> **PROBLEM REQUIREMENTS**
Pick out every line of the entries below where "urlencode" occurs, and copy those lines.

> **INFORMATION PROVIDED**
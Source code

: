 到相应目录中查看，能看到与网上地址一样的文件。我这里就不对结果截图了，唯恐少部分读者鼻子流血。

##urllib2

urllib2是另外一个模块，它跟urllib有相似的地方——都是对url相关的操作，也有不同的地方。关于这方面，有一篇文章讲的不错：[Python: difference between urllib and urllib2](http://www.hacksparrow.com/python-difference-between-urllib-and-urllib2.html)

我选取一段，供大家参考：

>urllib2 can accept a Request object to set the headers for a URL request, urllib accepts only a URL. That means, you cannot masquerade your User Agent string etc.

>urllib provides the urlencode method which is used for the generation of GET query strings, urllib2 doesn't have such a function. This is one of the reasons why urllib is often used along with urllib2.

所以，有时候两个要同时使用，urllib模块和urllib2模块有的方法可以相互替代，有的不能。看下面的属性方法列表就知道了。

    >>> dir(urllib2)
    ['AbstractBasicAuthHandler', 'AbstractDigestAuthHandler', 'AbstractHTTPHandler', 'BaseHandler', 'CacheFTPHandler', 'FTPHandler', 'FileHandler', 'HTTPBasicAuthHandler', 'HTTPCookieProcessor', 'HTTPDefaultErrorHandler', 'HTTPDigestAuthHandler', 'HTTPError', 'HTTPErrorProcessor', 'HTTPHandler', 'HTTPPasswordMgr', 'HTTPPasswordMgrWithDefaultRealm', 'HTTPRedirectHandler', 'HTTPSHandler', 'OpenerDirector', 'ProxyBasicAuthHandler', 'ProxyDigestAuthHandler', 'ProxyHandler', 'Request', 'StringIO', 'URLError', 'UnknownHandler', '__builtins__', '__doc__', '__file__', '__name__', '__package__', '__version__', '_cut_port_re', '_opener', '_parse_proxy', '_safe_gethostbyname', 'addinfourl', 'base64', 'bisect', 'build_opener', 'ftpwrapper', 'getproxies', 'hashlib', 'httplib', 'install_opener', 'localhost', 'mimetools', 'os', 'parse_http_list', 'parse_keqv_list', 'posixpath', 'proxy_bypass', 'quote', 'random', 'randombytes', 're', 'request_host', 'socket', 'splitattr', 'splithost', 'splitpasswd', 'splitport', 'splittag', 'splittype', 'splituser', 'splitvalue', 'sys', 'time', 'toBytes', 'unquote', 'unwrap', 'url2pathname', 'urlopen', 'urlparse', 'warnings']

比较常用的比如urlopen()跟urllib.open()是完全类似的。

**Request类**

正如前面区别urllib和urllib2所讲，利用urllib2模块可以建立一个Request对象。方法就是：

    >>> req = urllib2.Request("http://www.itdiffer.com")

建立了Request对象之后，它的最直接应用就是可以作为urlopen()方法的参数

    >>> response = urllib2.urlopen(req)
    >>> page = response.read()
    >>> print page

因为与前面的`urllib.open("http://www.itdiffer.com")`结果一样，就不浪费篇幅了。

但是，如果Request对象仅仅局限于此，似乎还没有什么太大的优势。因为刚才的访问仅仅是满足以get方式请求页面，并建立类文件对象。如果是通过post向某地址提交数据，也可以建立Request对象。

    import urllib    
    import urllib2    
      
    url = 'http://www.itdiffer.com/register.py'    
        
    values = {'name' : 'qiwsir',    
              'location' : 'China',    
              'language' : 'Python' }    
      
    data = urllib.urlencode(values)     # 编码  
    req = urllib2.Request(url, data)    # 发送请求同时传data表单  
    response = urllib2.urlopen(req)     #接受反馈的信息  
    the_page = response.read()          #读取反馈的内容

> **RESPONSE TO THE TASK**
>urllib provides the urlencode method which is used for the generation of GET query strings, urllib2 doesn't have such a function. This is one of the reasons why urllib is often used along with urllib2.
    data = urllib.urlencode(values)     # 编码  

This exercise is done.